# stupid question about RRSP and refunds



## clovis8 (Dec 7, 2010)

My girlfriend was asking me this and I didnt know the answer although I assume it must be illegal. 

We can file our taxes anytime after the Jan 1 but we can contribute to our RRSP until March. When I fill out my taxes I am asked how much I put into my RRSP before Jan and how much after. 

If I know I am getting a refund what is stopping me from:

1) filing in Jan, 
2) claiming I am going to put more money in my RRSP in Feb,
3) taking the refund I get from my taxes (which has increased do my future RRSP contributions)
4) using the refund money to actually make those RRSP contributions.

I assume this must be illegal.


----------



## MoneyGal (Apr 24, 2009)

CRA won't process the refund until it has processed the RRSP contribution receipt which it either receives from the issuing institution and/or from you via your tax return.


----------



## clovis8 (Dec 7, 2010)

MoneyGal said:


> CRA won't process the refund until it has processed the RRSP contribution receipt which it either receives from the issuing institution and/or from you via your tax return.


 that makes sense. thanks.


----------



## I'm Howard (Oct 13, 2010)

No such thing as a Stupid Question.


----------



## clovis8 (Dec 7, 2010)

I'm Howard said:


> No such thing as a Stupid Question.


I say that to my students but we both know it's not always true.


----------



## warp (Sep 4, 2010)

I'm Howard said:


> No such thing as a Stupid Question.


That is definately true,,,but this question comes close.

How did you intend to use an RRSP contribution deduction if you havent ACTUALLY made the contribution?

Its like asking them for child tax benefits for a child you intend to have next year.

The CRA may be dumb as nails at times,,,but they sure aren't stupid.


----------



## sprocket1200 (Aug 21, 2009)

there are many ways to do this without all the hassle and with many benefits.
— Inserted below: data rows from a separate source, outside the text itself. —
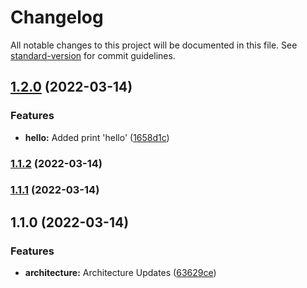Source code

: # Changelog

All notable changes to this project will be documented in this file. See [standard-version](https://github.com/conventional-changelog/standard-version) for commit guidelines.

## [1.2.0](https://github.com/WhiteshadowYS/base_project/compare/v1.1.2...v1.2.0) (2022-03-14)


### Features

* **hello:** Added print 'hello' ([1658d1c](https://github.com/WhiteshadowYS/base_project/commit/1658d1c3aae4dfa1ecace86d77772de730e66e8b))

### [1.1.2](https://github.com/WhiteshadowYS/base_project/compare/v1.1.1...v1.1.2) (2022-03-14)

### [1.1.1](https://github.com/WhiteshadowYS/base_project/compare/v1.1.0...v1.1.1) (2022-03-14)

## 1.1.0 (2022-03-14)


### Features

* **architecture:** Architecture Updates ([63629ce](https://github.com/WhiteshadowYS/base_project/commit/63629cefb31cbb6dc045be18e1b3f6aed4e85a2f))
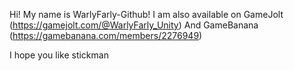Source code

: Hi! My name is WarlyFarly-Github!
I am also available on GameJolt (https://gamejolt.com/@WarlyFarly_Unity)
And GameBanana (https://gamebanana.com/members/2276949)

I hope you like stickman

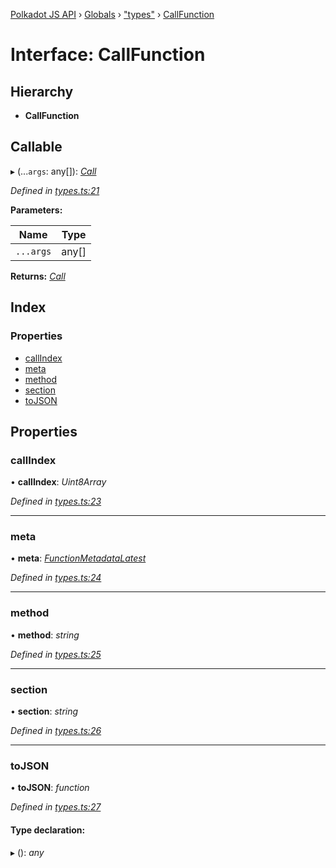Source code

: [Polkadot JS API](../README.md) › [Globals](../globals.md) › ["types"](../modules/_types_.md) › [CallFunction](_types_.callfunction.md)

# Interface: CallFunction

## Hierarchy

* **CallFunction**

## Callable

▸ (...`args`: any[]): *[Call](../classes/_primitive_generic_call_.call.md)*

*Defined in [types.ts:21](https://github.com/polkadot-js/api/blob/3b758a0d64/packages/types/src/types.ts#L21)*

**Parameters:**

Name | Type |
------ | ------ |
`...args` | any[] |

**Returns:** *[Call](../classes/_primitive_generic_call_.call.md)*

## Index

### Properties

* [callIndex](_types_.callfunction.md#callindex)
* [meta](_types_.callfunction.md#meta)
* [method](_types_.callfunction.md#method)
* [section](_types_.callfunction.md#section)
* [toJSON](_types_.callfunction.md#tojson)

## Properties

###  callIndex

• **callIndex**: *Uint8Array*

*Defined in [types.ts:23](https://github.com/polkadot-js/api/blob/3b758a0d64/packages/types/src/types.ts#L23)*

___

###  meta

• **meta**: *[FunctionMetadataLatest](_interfaces_metadata_types_.functionmetadatalatest.md)*

*Defined in [types.ts:24](https://github.com/polkadot-js/api/blob/3b758a0d64/packages/types/src/types.ts#L24)*

___

###  method

• **method**: *string*

*Defined in [types.ts:25](https://github.com/polkadot-js/api/blob/3b758a0d64/packages/types/src/types.ts#L25)*

___

###  section

• **section**: *string*

*Defined in [types.ts:26](https://github.com/polkadot-js/api/blob/3b758a0d64/packages/types/src/types.ts#L26)*

___

###  toJSON

• **toJSON**: *function*

*Defined in [types.ts:27](https://github.com/polkadot-js/api/blob/3b758a0d64/packages/types/src/types.ts#L27)*

#### Type declaration:

▸ (): *any*
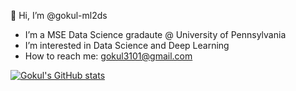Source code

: 👋 Hi, I’m @gokul-ml2ds
-  I’m a MSE Data Science gradaute @ University of Pennsylvania
-  I’m interested in Data Science and Deep Learning
-  How to reach me: gokul3101@gmail.com

<!---
gokul-ml2ds/gokul-ml2ds is a ✨ special ✨ repository because its `README.md` (this file) appears on your GitHub profile.
You can click the Preview link to take a look at your changes.
--->

[![Gokul's GitHub stats](https://github-readme-stats.vercel.app/api?username=gokul-ml2ds)](https://github.com/gokul-ml2ds/github-readme-stats)
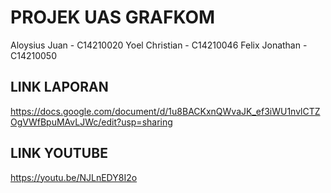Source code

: # PROJEK UAS GRAFKOM

Aloysius Juan - C14210020
Yoel Christian - C14210046
Felix Jonathan - C14210050

## LINK LAPORAN 
https://docs.google.com/document/d/1u8BACKxnQWvaJK_ef3iWU1nvlCTZOgVWfBpuMAvLJWc/edit?usp=sharing

## LINK YOUTUBE
https://youtu.be/NJLnEDY8I2o
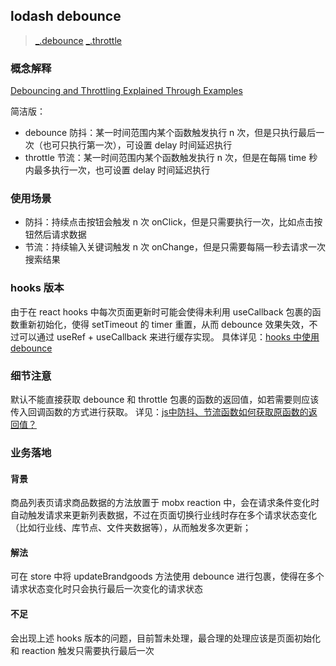 ## lodash debounce
> [_.debounce](https://www.lodashjs.com/docs/lodash.debounce)
> [_.throttle](https://www.lodashjs.com/docs/lodash.throttle)

### 概念解释
[Debouncing and Throttling Explained Through Examples](https://css-tricks.com/debouncing-throttling-explained-examples/)

简洁版：
- debounce 防抖：某一时间范围内某个函数触发执行 n 次，但是只执行最后一次（也可只执行第一次），可设置 delay 时间延迟执行
- throttle 节流：某一时间范围内某个函数触发执行 n 次，但是在每隔 time 秒内最多执行一次，也可设置 delay 时间延迟执行

### 使用场景
- 防抖：持续点击按钮会触发 n 次 onClick，但是只需要执行一次，比如点击按钮然后请求数据
- 节流：持续输入关键词触发 n 次 onChange，但是只需要每隔一秒去请求一次搜索结果

### hooks 版本
由于在 react hooks 中每次页面更新时可能会使得未利用 useCallback 包裹的函数重新初始化，使得 setTimeout 的 timer 重置，从而 debounce 效果失效，不过可以通过 useRef + useCallback 来进行缓存实现。
具体详见：[hooks 中使用 debounce](https://www.jianshu.com/p/25c2509b3e6c)

### 细节注意
默认不能直接获取 debounce 和 throttle 包裹的函数的返回值，如若需要则应该传入回调函数的方式进行获取。
详见：[js中防抖、节流函数如何获取原函数的返回值？](https://segmentfault.com/q/1010000039894940)

### 业务落地
#### 背景
商品列表页请求商品数据的方法放置于 mobx reaction 中，会在请求条件变化时自动触发请求来更新列表数据，不过在页面切换行业线时存在多个请求状态变化（比如行业线、库节点、文件夹数据等），从而触发多次更新；

#### 解法
可在 store 中将 updateBrandgoods 方法使用 debounce 进行包裹，使得在多个请求状态变化时只会执行最后一次变化的请求状态

#### 不足
会出现上述 hooks 版本的问题，目前暂未处理，最合理的处理应该是页面初始化和 reaction 触发只需要执行最后一次
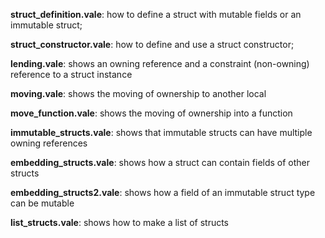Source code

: **struct_definition.vale**: how to define a struct with mutable fields or an immutable struct; 

**struct_constructor.vale**: how to define and use a struct constructor;

**lending.vale**: shows an owning reference and a constraint (non-owning) reference to a struct instance

**moving.vale**: shows the moving of ownership to another local

**move_function.vale**: shows the moving of ownership into a function

**immutable_structs.vale**: shows that immutable structs can have multiple owning references

**embedding_structs.vale**: shows how a struct can contain fields of other structs

**embedding_structs2.vale**: shows how a field of an immutable struct type can be mutable

**list_structs.vale**: shows how to make a list of structs


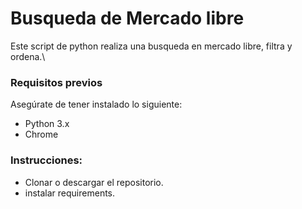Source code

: # Busqueda de Mercado libre
Este script de python realiza una busqueda en mercado libre, filtra y ordena.\

### Requisitos previos
Asegúrate de tener instalado lo siguiente:
  - Python 3.x
  - Chrome

### Instrucciones:
- Clonar o descargar el repositorio.
- instalar requirements.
1. get a short term loan and do the same thing.
2. last year is gone, go to your investment advisor and start a PAC now so you can DCA into your investments all year and you won't have this problem next year. when you do this go to your employer and ask them for the tax for to reduce tax taken as you are buying RRSPs now.
3. most importantly, you NEVER want a refund on your taxes. you always want to pay. why let them use your money for free??


----------



## Plugging Along (Jan 3, 2011)

I'm Howard said:


> No such thing as a Stupid Question.


No, just stupid people... 

Not meant for the OP, just trying to be a little flipant and funny...


----------



## Eclectic12 (Oct 20, 2010)

sprocket1200 said:


> there are many ways to do this without all the hassle and with many benefits.
> 
> 1. get a short term loan and do the same thing.
> 2. last year is gone, go to your investment advisor and start a PAC now so you can DCA into your investments all year and you won't have this problem next year. when you do this go to your employer and ask them for the tax for to reduce tax taken as you are buying RRSPs now.
> 3. most importantly, you NEVER want a refund on your taxes. you always want to pay. why let them use your money for free??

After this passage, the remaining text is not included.